# ACTIVITY:
Among the entries, find the lines with the string "Depositor" and copy them.

# DATASET EXCERPTS:
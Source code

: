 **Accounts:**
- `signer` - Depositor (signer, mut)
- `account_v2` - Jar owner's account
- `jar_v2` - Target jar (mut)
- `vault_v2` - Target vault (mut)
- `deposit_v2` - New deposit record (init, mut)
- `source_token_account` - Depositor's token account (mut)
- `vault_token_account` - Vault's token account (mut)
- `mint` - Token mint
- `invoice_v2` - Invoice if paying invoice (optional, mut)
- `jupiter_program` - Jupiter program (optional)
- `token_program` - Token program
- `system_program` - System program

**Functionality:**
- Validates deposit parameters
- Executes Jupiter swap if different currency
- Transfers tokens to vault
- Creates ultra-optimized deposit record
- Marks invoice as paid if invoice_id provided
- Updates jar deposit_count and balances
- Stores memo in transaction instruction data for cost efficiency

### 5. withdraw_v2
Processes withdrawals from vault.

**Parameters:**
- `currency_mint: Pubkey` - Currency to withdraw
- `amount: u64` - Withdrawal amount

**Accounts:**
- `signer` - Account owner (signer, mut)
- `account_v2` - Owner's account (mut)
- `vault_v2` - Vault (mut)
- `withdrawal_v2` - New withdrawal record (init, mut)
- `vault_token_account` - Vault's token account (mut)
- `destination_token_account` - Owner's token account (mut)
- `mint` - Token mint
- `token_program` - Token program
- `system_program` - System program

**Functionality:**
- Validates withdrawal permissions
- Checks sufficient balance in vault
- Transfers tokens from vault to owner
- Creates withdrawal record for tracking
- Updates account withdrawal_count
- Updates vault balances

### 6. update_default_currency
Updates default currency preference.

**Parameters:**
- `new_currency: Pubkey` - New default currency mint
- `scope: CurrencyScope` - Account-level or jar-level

# SOLUTION TO THE PROBLEM:
- `signer` - Depositor (signer, mut)
- `source_token_account` - Depositor's token account (mut)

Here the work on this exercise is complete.